Putting an end to months of speculation, Twitter changed hands last month in one of the biggest acquisitions the tech sector has witnessed in recent times. The microblogging platform’s new owner, billionaire businessman Elon Musk who owns electric vehicle maker Tesla, Inc. (NASDAQ: TSLA), took it private soon after the $44-billion takeover. Twitter stock stopped trading on the New York Stock Exchange on October 28.
More than a week after the buyout, on the face of it, there is hardly any noticeable change in the way the social media platform functions, but the new management has brought some sweeping changes at the organizational level. Twitter is undergoing a major transformation – from the exit of top executives and mass layoffs to a change in subscription rules and new content policy. Some of the reforms have invited criticism from various quarters.
What started as a leadership shakeup developed into a large-scale workforce reduction, in which close to 50% of the employees lost their jobs. The compensation of the remaining employees, whose packages include stock options, is set to change due to the delisting of the stock. The cost-cutting initiative was complemented by the introduction of paid subscription service that would help deliver better return on investment.
Post-buyout, there has been a decline in advertisements as some of the major advertisers chose to keep away from Twitter, probably in response to the aggressive reforms. That’s bad news for Musk who is already concerned about the mass exodus of Twitter users. Initiatives aimed at promoting free speech on the platform and the constitution of a content moderation council to keep a tab on ideas shared on Twitter look innovative, but it needs to be seen how users would respond to them.
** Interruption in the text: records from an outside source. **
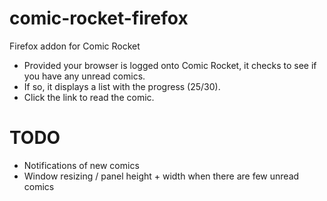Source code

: comic-rocket-firefox
====================

Firefox addon for Comic Rocket

* Provided your browser is logged onto Comic Rocket, it checks to see if you have any unread comics.
* If so, it displays a list with the progress (25/30).
* Click the link to read the comic.

TODO
====

* Notifications of new comics
* Window resizing / panel height + width when there are few unread comics
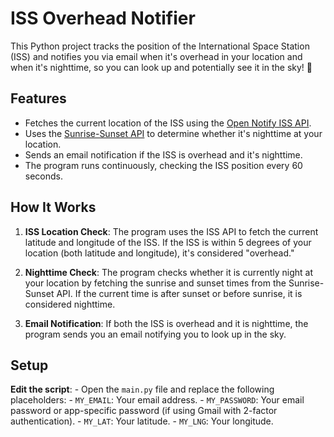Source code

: # ISS Overhead Notifier

This Python project tracks the position of the International Space Station (ISS) and notifies you via email when it's overhead in your location and when it's nighttime, so you can look up and potentially see it in the sky! 🌌

## Features

- Fetches the current location of the ISS using the [Open Notify ISS API](http://open-notify.org/Open-Notify-API/ISS-Location-Now/).
- Uses the [Sunrise-Sunset API](https://sunrise-sunset.org/api) to determine whether it's nighttime at your location.
- Sends an email notification if the ISS is overhead and it's nighttime.
- The program runs continuously, checking the ISS position every 60 seconds.

## How It Works

1. **ISS Location Check**: The program uses the ISS API to fetch the current latitude and longitude of the ISS. If the ISS is within 5 degrees of your location (both latitude and longitude), it's considered "overhead."
   
2. **Nighttime Check**: The program checks whether it is currently night at your location by fetching the sunrise and sunset times from the Sunrise-Sunset API. If the current time is after sunset or before sunrise, it is considered nighttime.

3. **Email Notification**: If both the ISS is overhead and it is nighttime, the program sends you an email notifying you to look up in the sky.

## Setup



 **Edit the script**:
    - Open the `main.py` file and replace the following placeholders:
      - `MY_EMAIL`: Your email address.
      - `MY_PASSWORD`: Your email password or app-specific password (if using Gmail with 2-factor authentication).
      - `MY_LAT`: Your latitude.
      - `MY_LNG`: Your longitude.




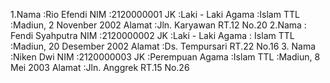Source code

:1.Nama   :Rio Efendi
  NIM    :2120000001
  JK     :Laki - Laki
  Agama  :Islam
  TTL    :Madiun, 2 Novenber 2002
  Alamat :Jln. Karyawan RT.12 No.20
2.Nama   : Fendi Syahputra
  NIM    :2120000002
  JK     :Laki - Laki
  Agama  : Islam
  TTL    :Madiun, 20 Desember 2002
  Alamat :Ds. Tempursari RT.22 No.16
3. Nama   :Niken Dwi 
   NIM    :2120000003
   JK     :Perempuan
   Agama  :Islam
   TTL    :Madiun, 8 Mei 2003
   Alamat :Jln. Anggrek RT.15 No.26
  
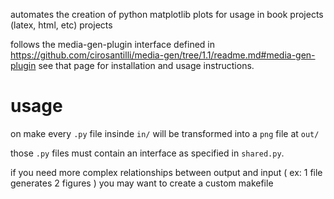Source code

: automates the creation of python matplotlib plots for usage in book projects (latex, html, etc) projects

follows the media-gen-plugin interface defined in https://github.com/cirosantilli/media-gen/tree/1.1/readme.md#media-gen-plugin
see that page for installation and usage instructions.

# usage

on make every `.py` file insinde `in/` will be transformed into a `png` file at `out/`

those `.py` files must contain an interface as specified in `shared.py`.

if you need more complex relationships between output and input
( ex: 1 file generates 2 figures )
you may want to create a custom makefile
While the benefits and disadvantages of a business being private are debatable, Musk has often expressed his support for it, to the extent that there was a time when he seriously mulled taking Tesla private. Interestingly, Tesla has achieved robust growth and eventually become the biggest EV player, something it might not have done as a non-listed company.
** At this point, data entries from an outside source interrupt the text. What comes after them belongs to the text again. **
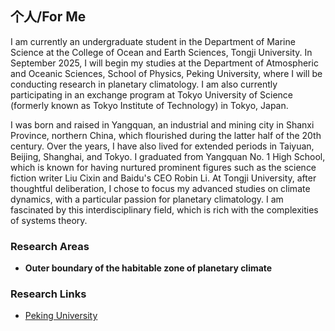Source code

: ## 个人/For Me

I am currently an undergraduate student in the Department of Marine Science at the College of Ocean and Earth Sciences, Tongji University. In September 2025, I will begin my studies at the Department of Atmospheric and Oceanic Sciences, School of Physics, Peking University, where I will be conducting research in planetary climatology. I am also currently participating in an exchange program at Tokyo University of Science (formerly known as Tokyo Institute of Technology) in Tokyo, Japan.

I was born and raised in Yangquan, an industrial and mining city in Shanxi Province, northern China, which flourished during the latter half of the 20th century. Over the years, I have also lived for extended periods in Taiyuan, Beijing, Shanghai, and Tokyo. I graduated from Yangquan No. 1 High School, which is known for having nurtured prominent figures such as the science fiction writer Liu Cixin and Baidu's CEO Robin Li. At Tongji University, after thoughtful deliberation, I chose to focus my advanced studies on climate dynamics, with a particular passion for planetary climatology. I am fascinated by this interdisciplinary field, which is rich with the complexities of systems theory.
### Research Areas

- **Outer boundary of the habitable zone of planetary climate**



### Research Links

- [Peking University](https://www.pku.edu.cn/)

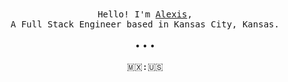 <p align="center">
  <br>
  <br>
  <samp>Hello! I'm <a target="_blank" href="https://alexis.kr">Alexis</a>,<br> A Full Stack Engineer based in Kansas City, Kansas.</samp>
  <br>
  <br>
  • • •
  <br>
  <br>
  🇲🇽<samp>:</samp>🇺🇸
</p>
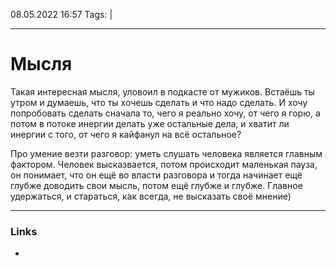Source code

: 08.05.2022  16:57
Tags:  |
____

# Мысля
Такая интересная мысля, уловоил в подкасте от мужиков. Встаёшь ты утром и думаешь, что ты хочешь сделать и что надо сделать. И хочу попробовать сделать сначала то, чего я реально хочу, от чего я горю, а потом в потоке инергии делать уже остальные дела, и хватит ли инергии с того, от чего я кайфанул на всё остальное?

Про умение везти разговор: 
уметь слушать человека является главным фактором. Человек высказвается, потом происходит маленькая пауза, он понимает, что он ещё во власти разговора и тогда начинает ещё глубже доводить свои мысль, потом ещё глубже и глубже. Главное удержаться, и стараться, как всегда, не высказать своё мнение)


____ 
### Links
-
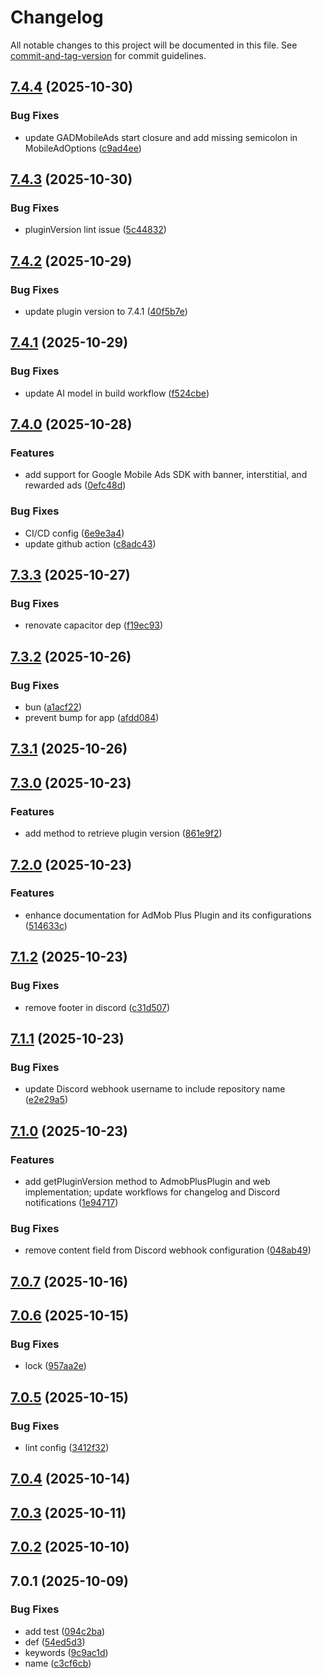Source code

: # Changelog

All notable changes to this project will be documented in this file. See [commit-and-tag-version](https://github.com/absolute-version/commit-and-tag-version) for commit guidelines.

## [7.4.4](https://github.com/Cap-go/capacitor-admob/compare/7.4.3...7.4.4) (2025-10-30)


### Bug Fixes

* update GADMobileAds start closure and add missing semicolon in MobileAdOptions ([c9ad4ee](https://github.com/Cap-go/capacitor-admob/commit/c9ad4ee4a807334de0559d49f2480f1670e2a230))

## [7.4.3](https://github.com/Cap-go/capacitor-admob/compare/7.4.2...7.4.3) (2025-10-30)


### Bug Fixes

* pluginVersion lint issue ([5c44832](https://github.com/Cap-go/capacitor-admob/commit/5c448321fb2541c62b8ac3414ad94a49bc96b8a7))

## [7.4.2](https://github.com/Cap-go/capacitor-admob/compare/7.4.1...7.4.2) (2025-10-29)


### Bug Fixes

* update plugin version to 7.4.1 ([40f5b7e](https://github.com/Cap-go/capacitor-admob/commit/40f5b7eb93d3fb0bdd4a2e1210ea8c749edd2240))

## [7.4.1](https://github.com/Cap-go/capacitor-admob/compare/7.4.0...7.4.1) (2025-10-29)


### Bug Fixes

* update AI model in build workflow ([f524cbe](https://github.com/Cap-go/capacitor-admob/commit/f524cbe932674f32008fd9759e890d917ea0f620))

## [7.4.0](https://github.com/Cap-go/capacitor-admob/compare/7.3.3...7.4.0) (2025-10-28)


### Features

* add support for Google Mobile Ads SDK with banner, interstitial, and rewarded ads ([0efc48d](https://github.com/Cap-go/capacitor-admob/commit/0efc48d4379331b572c4f59fc1261bda44276893))


### Bug Fixes

* CI/CD config ([6e9e3a4](https://github.com/Cap-go/capacitor-admob/commit/6e9e3a4bc591389075e58848dc82c415500ce2ce))
* update github action ([c8adc43](https://github.com/Cap-go/capacitor-admob/commit/c8adc4356b4cecca285a4ac1be7bdb7a89fcf9ce))

## [7.3.3](https://github.com/Cap-go/capacitor-admob/compare/7.3.2...7.3.3) (2025-10-27)


### Bug Fixes

* renovate capacitor dep ([f19ec93](https://github.com/Cap-go/capacitor-admob/commit/f19ec93a8650d33a8c12d739acaef70badbf7dc9))

## [7.3.2](https://github.com/Cap-go/capacitor-admob/compare/7.3.1...7.3.2) (2025-10-26)


### Bug Fixes

* bun ([a1acf22](https://github.com/Cap-go/capacitor-admob/commit/a1acf227684f13519d163f3ec1701967bb108dee))
* prevent bump for app ([afdd084](https://github.com/Cap-go/capacitor-admob/commit/afdd08418615fd1e140282adc61636001f2adf0b))

## [7.3.1](https://github.com/Cap-go/capacitor-admob/compare/7.3.0...7.3.1) (2025-10-26)

## [7.3.0](https://github.com/Cap-go/capacitor-admob/compare/7.2.0...7.3.0) (2025-10-23)


### Features

* add method to retrieve plugin version ([861e9f2](https://github.com/Cap-go/capacitor-admob/commit/861e9f2d7249f212ed0c3c33172ad915d9961739))

## [7.2.0](https://github.com/Cap-go/capacitor-admob/compare/7.1.2...7.2.0) (2025-10-23)


### Features

* enhance documentation for AdMob Plus Plugin and its configurations ([514633c](https://github.com/Cap-go/capacitor-admob/commit/514633cd6d7b6e93263219129d93d11af8c6ad17))

## [7.1.2](https://github.com/Cap-go/capacitor-admob/compare/7.1.1...7.1.2) (2025-10-23)


### Bug Fixes

* remove footer in discord ([c31d507](https://github.com/Cap-go/capacitor-admob/commit/c31d507ad7a22a97c49d6e5a934a4da83b1daeb5))

## [7.1.1](https://github.com/Cap-go/capacitor-admob/compare/7.1.0...7.1.1) (2025-10-23)


### Bug Fixes

* update Discord webhook username to include repository name ([e2e29a5](https://github.com/Cap-go/capacitor-admob/commit/e2e29a576c4620ab038a97bd8ae06eb1dcf8d3c5))

## [7.1.0](https://github.com/Cap-go/capacitor-admob/compare/7.0.7...7.1.0) (2025-10-23)


### Features

* add getPluginVersion method to AdmobPlusPlugin and web implementation; update workflows for changelog and Discord notifications ([1e94717](https://github.com/Cap-go/capacitor-admob/commit/1e94717cee22ae74517f6eb6cdf091430f5d6d95))


### Bug Fixes

* remove content field from Discord webhook configuration ([048ab49](https://github.com/Cap-go/capacitor-admob/commit/048ab499324573dd201713160dd1545ebd5a215a))

## [7.0.7](https://github.com/Cap-go/capacitor-admob/compare/7.0.6...7.0.7) (2025-10-16)

## [7.0.6](https://github.com/Cap-go/capacitor-admob/compare/7.0.5...7.0.6) (2025-10-15)


### Bug Fixes

* lock ([957aa2e](https://github.com/Cap-go/capacitor-admob/commit/957aa2ed2537e61d3a857fd4dba4d2ca1a158724))

## [7.0.5](https://github.com/Cap-go/capacitor-admob/compare/7.0.4...7.0.5) (2025-10-15)


### Bug Fixes

* lint config ([3412f32](https://github.com/Cap-go/capacitor-admob/commit/3412f32847d9ca9365e4e4f2d17bf9fe2031f78b))

## [7.0.4](https://github.com/Cap-go/capacitor-admob/compare/7.0.3...7.0.4) (2025-10-14)

## [7.0.3](https://github.com/Cap-go/capacitor-admob/compare/7.0.2...7.0.3) (2025-10-11)

## [7.0.2](https://github.com/Cap-go/capacitor-admob/compare/7.0.1...7.0.2) (2025-10-10)

## 7.0.1 (2025-10-09)


### Bug Fixes

* add test ([094c2ba](https://github.com/Cap-go/capacitor-admob/commit/094c2bab7f4f045f0269d8f8567283eb2342fcf2))
* def ([54ed5d3](https://github.com/Cap-go/capacitor-admob/commit/54ed5d31a380b5c4f478e887fe3f365e94dd6e3e))
* keywords ([9c9ac1d](https://github.com/Cap-go/capacitor-admob/commit/9c9ac1db6c6c23d3a9e7d46d5a54f495e33825f1))
* name ([c3cf6cb](https://github.com/Cap-go/capacitor-admob/commit/c3cf6cbc53b125571edc859e2d6c276ae22012e0))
Unlike Tesla, Twitter is a platform where ideas from across the world are shared, making it a powerful medium capable of influencing the cultural and political views of society. In that respect, the company stands out among its social media peers like Facebook and TikTok.
Against this backdrop, going private is a significant move because the new owner would enjoy a bigger control over Twitter. In the absence of quarterly-reporting obligation and regulatory scrutiny, Musk has ample freedom to implement his free-speech policy. Moreover, now there is no need to consider shareholders’ opinions while taking major decisions. There are concerns that the shift to ‘free speech’ from ‘political correctness’ would set the stage for hate speech and racist comments on Twitter. It is likely that users who pay for the blue tick service would use the medium for propaganda.
A potential challenge facing the new management would be the timely repayment of loans taken to fund the acquisition, since creditors would be very strict in their dealings due to the company’s ‘private’ status. Meanwhile, a regulatory filing this week showed that Musk has sold Tesla shares worth around $4 billion.
Going forward, banks will keep a track of the financial health of Twitter, which has often struggled to stay consistently profitable. In the most recent quarter, it incurred a loss of $0.08 per share on an adjusted basis, reflecting a modest decline in revenues to $1.18 billion. Advertising accounted for more than 90% of total revenues.